- **WORK INSTRUCTIONS**
An exact copy of every entry is needed, with the images left out.

==========

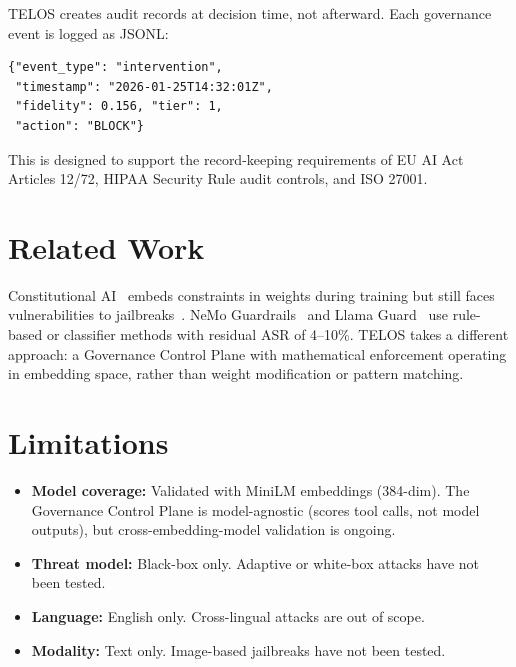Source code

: \documentclass[11pt,twocolumn]{article}
\begin{document}
TELOS creates audit records at decision time, not afterward. Each governance event is logged as JSONL:

\begin{lstlisting}
{"event_type": "intervention",
 "timestamp": "2026-01-25T14:32:01Z",
 "fidelity": 0.156, "tier": 1,
 "action": "BLOCK"}
\end{lstlisting}

This is designed to support the record-keeping requirements of EU AI Act Articles 12/72, HIPAA Security Rule audit controls, and ISO 27001.

\section{Related Work}

Constitutional AI~\citep{bai2022constitutional} embeds constraints in weights during training but still faces vulnerabilities to jailbreaks~\citep{wei2023jailbroken}. NeMo Guardrails~\citep{rebedea2023nemo} and Llama Guard~\citep{inan2023llamaguard} use rule-based or classifier methods with residual ASR of 4--10\%. TELOS takes a different approach: a Governance Control Plane with mathematical enforcement operating in embedding space, rather than weight modification or pattern matching.

\section{Limitations}

\begin{itemize}
    \item \textbf{Model coverage:} Validated with MiniLM embeddings (384-dim). The Governance Control Plane is model-agnostic (scores tool calls, not model outputs), but cross-embedding-model validation is ongoing.
    \item \textbf{Threat model:} Black-box only. Adaptive or white-box attacks have not been tested.
    \item \textbf{Language:} English only. Cross-lingual attacks are out of scope.
    \item \textbf{Modality:} Text only. Image-based jailbreaks have not been tested.
\end{itemize}
\end{document}
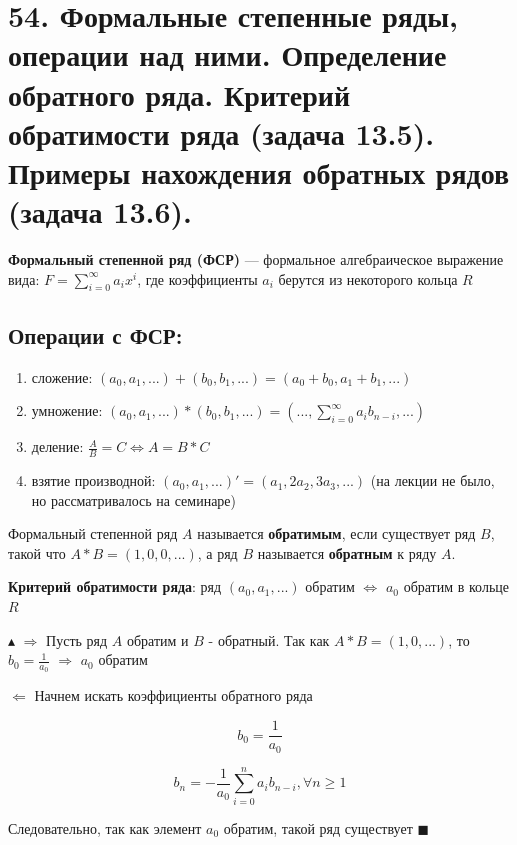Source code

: \section*{54. Формальные степенные ряды, операции над ними. Определение обратного ряда. Критерий обратимости ряда (задача 13.5). Примеры нахождения обратных рядов (задача 13.6).}
\textbf{Формальный степенной ряд (ФСР)} — формальное алгебраическое выражение вида: $F=\sum_{i=0}^{\infty} a_{i}x^i$, где коэффициенты $a_i$ берутся из некоторого кольца $R$

\subsection*{Операции с ФСР:}
\begin{enumerate}
    \item сложение: $(a_0, a_1, ...)+(b_0, b_1, ...)=(a_0+b_0, a_1+b_1, ...)$
    \item умножение: \((a_0, a_1, ...)*(b_0, b_1, ...)=(..., \sum_{i=0}^{\infty} a_i b_{n-i}, ...)\)
    \item деление: $\frac{A}{B} = C \Leftrightarrow A=B*C$
    \item взятие производной: $(a_0, a_1, ...)'=(a_1, 2a_2, 3a_3, ...)$ (на лекции не было, но рассматривалось на семинаре)
\end{enumerate}

Формальный степенной ряд $A$ называется \textbf{обратимым}, если существует ряд $B$, такой что $A*B=(1, 0, 0, ...)$, а ряд $B$ называется \textbf{обратным} к ряду $A$.

\textbf{Критерий обратимости ряда}: ряд $(a_0, a_1, ...)$ обратим $\Leftrightarrow$  $a_0$ обратим в кольце $R$

$\blacktriangle$ $\Rightarrow$ Пусть ряд $A$ обратим и $B$ - обратный. Так как $A*B=(1, 0, ...)$, то $b_0 = \frac{1}{a_0}$ $\Rightarrow$ $a_0$ обратим

$\Leftarrow$ Начнем искать коэффициенты обратного ряда

\[b_0 = \frac{1}{a_0}\]

\[b_n = -\frac{1}{a_0} \sum_{i=0}^{n} a_i b_{n-i}, \forall n \geq 1\]

Следовательно, так как элемент $a_0$ обратим, такой ряд существует $\blacksquare$
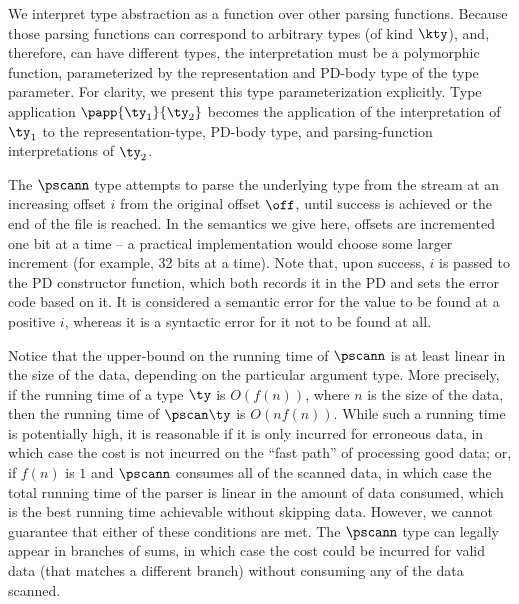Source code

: We interpret type abstraction as a function over other parsing
functions. Because those parsing functions can correspond to arbitrary
\ddca{} types (of kind $\kty$), and, therefore, can have different
\fomega{} types, the interpretation must be a polymorphic function,
parameterized by the representation and PD-body type of the \ddca{}
type parameter.  For clarity, we present this type parameterization
explicitly.  Type application $\papp {\ty_1}{\ty_2}$ becomes the
application of the interpretation of $\ty_1$ to the
representation-type, PD-body type, and parsing-function
interpretations of $\ty_2$.

The $\pscann$ type attempts to parse the underlying type from the
stream at an increasing offset $i$ from the original offset
$\off$, until success is achieved or the end of the file is reached.
In the semantics we give here, offsets are incremented one bit at a
time -- a practical implementation would choose some larger increment
(for example, 32 bits at a time).  Note that, upon success, $i$ is
passed to the PD constructor function, which both records it in the PD
and sets the error code based on it.  It is considered a semantic
error for the value to be found at a positive $i$, whereas it is a
syntactic error for it not to be found at all.

Notice that the upper-bound on the running time of $\pscann$ is at
least linear in the size of the data, depending on the particular
argument type. More precisely, if the running time of a type $\ty$ is
$O(f(n))$, where $n$ is the size of the data, then the running time of
$\pscan \ty$ is $O(n f(n))$. While such a running time is potentially
high, it is reasonable if it is only incurred for erroneous data, in
which case the cost is not incurred on the ``fast path'' of processing
good data; or, if $f(n)$ is $1$ and $\pscann$ consumes all of the
scanned data, in which case the total running time of the parser is
linear in the amount of data consumed, which is the best running time
achievable without skipping data.  However, we cannot guarantee that
either of these conditions are met. The $\pscann$ type can legally
appear in branches of sums, in which case the cost could be incurred
for valid data (that matches a different branch) without consuming any
of the data scanned.

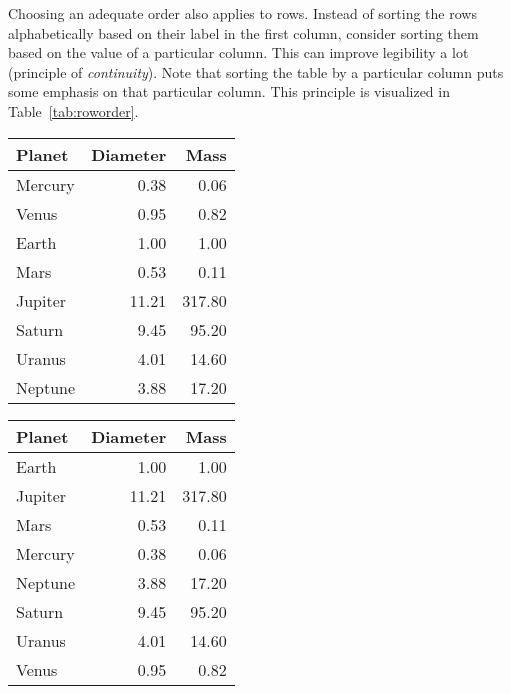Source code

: Choosing an adequate order also applies to rows. Instead of sorting the rows alphabetically based on their label in the first column, consider sorting them based on the value of a particular column. This can improve legibility a lot (principle of \emph{continuity}). Note that sorting the table by a particular column puts some emphasis on that particular column. This principle is visualized in Table~\ref{tab:roworder}.

\begin{table*}[tb]
  \caption{\label{tab:roworder} Listing planets in order from the sun, in alphabetical order, and in descending order of diameter \cite{Carter12}.}
  \centering
  \footnotesize %
  {\renewcommand{\arraystretch}{1.1} %
  \begin{tabularx}{0.3\linewidth}{@{}Xrr@{}} %
    \toprule
    Planet & Diameter & Mass \\
    \midrule
    Mercury & 0.38 & 0.06 \\
    Venus & 0.95 & 0.82 \\
    Earth & 1.00 & 1.00 \\
    Mars & 0.53 & 0.11 \\
    Jupiter & 11.21 & 317.80 \\
    Saturn & 9.45 & 95.20 \\
    Uranus & 4.01 & 14.60 \\
    Neptune & 3.88 & 17.20 \\
    \bottomrule
  \end{tabularx}
  \hspace{\fill}
  \begin{tabularx}{0.3\linewidth}{@{}Xrr@{}} %
    \toprule
    Planet & Diameter & Mass \\
    \midrule
    Earth & 1.00 & 1.00 \\
    Jupiter & 11.21 & 317.80 \\
    Mars & 0.53 & 0.11 \\
    Mercury & 0.38 & 0.06 \\
    Neptune & 3.88 & 17.20 \\
    Saturn & 9.45 & 95.20 \\
    Uranus & 4.01 & 14.60 \\
    Venus & 0.95 & 0.82 \\
    \bottomrule

\end{tabularx}}
\end{table*}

==========

- **SOLUTION FOR THIS EXERCISE**
Source code

: \documentclass[11pt,twocolumn]{article}
\begin{document}
TELOS creates audit records at decision time, not afterward. Each governance event is logged as JSONL:

\begin{lstlisting}
{"event_type": "intervention",
 "timestamp": "2026-01-25T14:32:01Z",
 "fidelity": 0.156, "tier": 1,
 "action": "BLOCK"}
\end{lstlisting}

This is designed to support the record-keeping requirements of EU AI Act Articles 12/72, HIPAA Security Rule audit controls, and ISO 27001.

\section{Related Work}

Constitutional AI~\citep{bai2022constitutional} embeds constraints in weights during training but still faces vulnerabilities to jailbreaks~\citep{wei2023jailbroken}. NeMo Guardrails~\citep{rebedea2023nemo} and Llama Guard~\citep{inan2023llamaguard} use rule-based or classifier methods with residual ASR of 4--10\%. TELOS takes a different approach: a Governance Control Plane with mathematical enforcement operating in embedding space, rather than weight modification or pattern matching.

\section{Limitations}

\begin{itemize}
    \item \textbf{Model coverage:} Validated with MiniLM embeddings (384-dim). The Governance Control Plane is model-agnostic (scores tool calls, not model outputs), but cross-embedding-model validation is ongoing.
    \item \textbf{Threat model:} Black-box only. Adaptive or white-box attacks have not been tested.
    \item \textbf{Language:} English only. Cross-lingual attacks are out of scope.
    \item \textbf{Modality:} Text only. Image-based jailbreaks have not been tested.
\end{itemize}
\end{document}
Source code

: \section*{54. Формальные степенные ряды, операции над ними. Определение обратного ряда. Критерий обратимости ряда (задача 13.5). Примеры нахождения обратных рядов (задача 13.6).}
\textbf{Формальный степенной ряд (ФСР)} — формальное алгебраическое выражение вида: $F=\sum_{i=0}^{\infty} a_{i}x^i$, где коэффициенты $a_i$ берутся из некоторого кольца $R$

\subsection*{Операции с ФСР:}
\begin{enumerate}
    \item сложение: $(a_0, a_1, ...)+(b_0, b_1, ...)=(a_0+b_0, a_1+b_1, ...)$
    \item умножение: \((a_0, a_1, ...)*(b_0, b_1, ...)=(..., \sum_{i=0}^{\infty} a_i b_{n-i}, ...)\)
    \item деление: $\frac{A}{B} = C \Leftrightarrow A=B*C$
    \item взятие производной: $(a_0, a_1, ...)'=(a_1, 2a_2, 3a_3, ...)$ (на лекции не было, но рассматривалось на семинаре)
\end{enumerate}

Формальный степенной ряд $A$ называется \textbf{обратимым}, если существует ряд $B$, такой что $A*B=(1, 0, 0, ...)$, а ряд $B$ называется \textbf{обратным} к ряду $A$.

\textbf{Критерий обратимости ряда}: ряд $(a_0, a_1, ...)$ обратим $\Leftrightarrow$  $a_0$ обратим в кольце $R$

$\blacktriangle$ $\Rightarrow$ Пусть ряд $A$ обратим и $B$ - обратный. Так как $A*B=(1, 0, ...)$, то $b_0 = \frac{1}{a_0}$ $\Rightarrow$ $a_0$ обратим

$\Leftarrow$ Начнем искать коэффициенты обратного ряда

\[b_0 = \frac{1}{a_0}\]

\[b_n = -\frac{1}{a_0} \sum_{i=0}^{n} a_i b_{n-i}, \forall n \geq 1\]

Следовательно, так как элемент $a_0$ обратим, такой ряд существует $\blacksquare$
Source code

: We interpret type abstraction as a function over other parsing
functions. Because those parsing functions can correspond to arbitrary
\ddca{} types (of kind $\kty$), and, therefore, can have different
\fomega{} types, the interpretation must be a polymorphic function,
parameterized by the representation and PD-body type of the \ddca{}
type parameter.  For clarity, we present this type parameterization
explicitly.  Type application $\papp {\ty_1}{\ty_2}$ becomes the
application of the interpretation of $\ty_1$ to the
representation-type, PD-body type, and parsing-function
interpretations of $\ty_2$.

The $\pscann$ type attempts to parse the underlying type from the
stream at an increasing offset $i$ from the original offset
$\off$, until success is achieved or the end of the file is reached.
In the semantics we give here, offsets are incremented one bit at a
time -- a practical implementation would choose some larger increment
(for example, 32 bits at a time).  Note that, upon success, $i$ is
passed to the PD constructor function, which both records it in the PD
and sets the error code based on it.  It is considered a semantic
error for the value to be found at a positive $i$, whereas it is a
syntactic error for it not to be found at all.

Notice that the upper-bound on the running time of $\pscann$ is at
least linear in the size of the data, depending on the particular
argument type. More precisely, if the running time of a type $\ty$ is
$O(f(n))$, where $n$ is the size of the data, then the running time of
$\pscan \ty$ is $O(n f(n))$. While such a running time is potentially
high, it is reasonable if it is only incurred for erroneous data, in
which case the cost is not incurred on the ``fast path'' of processing
good data; or, if $f(n)$ is $1$ and $\pscann$ consumes all of the
scanned data, in which case the total running time of the parser is
linear in the amount of data consumed, which is the best running time
achievable without skipping data.  However, we cannot guarantee that
either of these conditions are met. The $\pscann$ type can legally
appear in branches of sums, in which case the cost could be incurred
for valid data (that matches a different branch) without consuming any
of the data scanned.

Source code

: Choosing an adequate order also applies to rows. Instead of sorting the rows alphabetically based on their label in the first column, consider sorting them based on the value of a particular column. This can improve legibility a lot (principle of \emph{continuity}). Note that sorting the table by a particular column puts some emphasis on that particular column. This principle is visualized in Table~\ref{tab:roworder}.

\begin{table*}[tb]
  \caption{\label{tab:roworder} Listing planets in order from the sun, in alphabetical order, and in descending order of diameter \cite{Carter12}.}
  \centering
  \footnotesize %
  {\renewcommand{\arraystretch}{1.1} %
  \begin{tabularx}{0.3\linewidth}{@{}Xrr@{}} %
    \toprule
    Planet & Diameter & Mass \\
    \midrule
    Mercury & 0.38 & 0.06 \\
    Venus & 0.95 & 0.82 \\
    Earth & 1.00 & 1.00 \\
    Mars & 0.53 & 0.11 \\
    Jupiter & 11.21 & 317.80 \\
    Saturn & 9.45 & 95.20 \\
    Uranus & 4.01 & 14.60 \\
    Neptune & 3.88 & 17.20 \\
    \bottomrule
  \end{tabularx}
  \hspace{\fill}
  \begin{tabularx}{0.3\linewidth}{@{}Xrr@{}} %
    \toprule
    Planet & Diameter & Mass \\
    \midrule
    Earth & 1.00 & 1.00 \\
    Jupiter & 11.21 & 317.80 \\
    Mars & 0.53 & 0.11 \\
    Mercury & 0.38 & 0.06 \\
    Neptune & 3.88 & 17.20 \\
    Saturn & 9.45 & 95.20 \\
    Uranus & 4.01 & 14.60 \\
    Venus & 0.95 & 0.82 \\
    \bottomrule

\end{tabularx}}
\end{table*}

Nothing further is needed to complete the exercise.